Gelir Sınıflandırma Kıyaslaması: R (Akademik Çalışma) ile Python (ML Hattı) Dönüşümü


Creative Commons License

Erkan M. A.

Diğer, ss.1-6, 2025

  • Yayın Türü: Diğer Yayınlar / Diğer
  • Basım Tarihi: 2025
  • Sayfa Sayıları: ss.1-6
  • Açık Arşiv Koleksiyonu: AVESİS Açık Erişim Koleksiyonu
  • Orta Doğu Teknik Üniversitesi Adresli: Evet

Özet

The primary aim of this research is to construct a robust machine learning pipeline for income classification, predicting whether an individual earns above $50K based on demographic attributes such as work class, education, race, and gender. Initially developed as a statistical study in R-Studio to explore variable relationships and perform exploratory data analysis (EDA), the project has been significantly refactored into a production-ready Python environment to demonstrate modern MLOps standards.

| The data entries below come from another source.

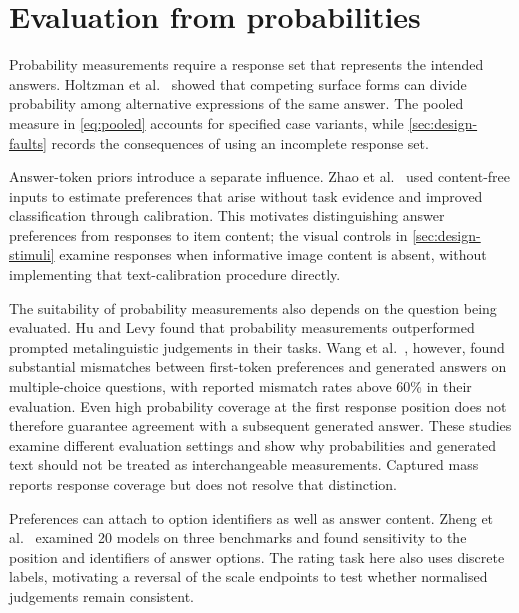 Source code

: \section{Evaluation from probabilities}\label{sec:bg-probability}

Probability measurements require a response set that represents the intended
answers. Holtzman et al.\ \cite{holtzman2021surface} showed that competing
surface forms can divide probability among alternative expressions of the
same answer. The pooled measure in \cref{eq:pooled} accounts for specified
case variants, while \cref{sec:design-faults} records the consequences of
using an incomplete response set.

Answer-token priors introduce a separate influence. Zhao et al.\
\cite{zhao2021calibrate} used content-free inputs to estimate preferences
that arise without task evidence and improved classification through
calibration. This motivates distinguishing answer preferences from responses
to item content; the visual controls in \cref{sec:design-stimuli} examine
responses when informative image content is absent, without implementing
that text-calibration procedure directly.

The suitability of probability measurements also depends on the question
being evaluated. Hu and Levy \cite{hu2023prompting} found that probability
measurements outperformed prompted metalinguistic judgements in their tasks.
Wang et al.\ \cite{wang2024myanswer}, however, found substantial mismatches
between first-token preferences and generated answers on multiple-choice
questions, with reported mismatch rates above 60\% in their evaluation.
Even high probability coverage at the first response position does not
therefore guarantee agreement with a subsequent generated answer. These studies examine different evaluation settings and show why
probabilities and generated text should not be treated as interchangeable
measurements. Captured mass reports response coverage but does not resolve
that distinction.

Preferences can attach to option identifiers as well as answer content.
Zheng et al.\ \cite{zheng2024robust} examined 20 models on three benchmarks
and found sensitivity to the position and identifiers of answer options.
The rating task here also uses discrete labels, motivating a reversal of
the scale endpoints to test whether normalised judgements remain consistent.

The methodology involves an end-to-end pipeline utilizing Scikit-Learn, incorporating advanced data cleaning, K-Nearest Neighbors (KNN) imputation for missing values, and automated feature scaling. While the initial research explored a broad range of algorithms, the current benchmark focuses on comparing the performance of Logistic Regression, Decision Trees, and Random Forest algorithms to establish a strong baseline. Model performance was rigorously assessed using Accuracy, Sensitivity, and F1-Score to account for categorical complexity. This dual-language approach highlights the transition from academic statistical inference to applied machine learning engineering.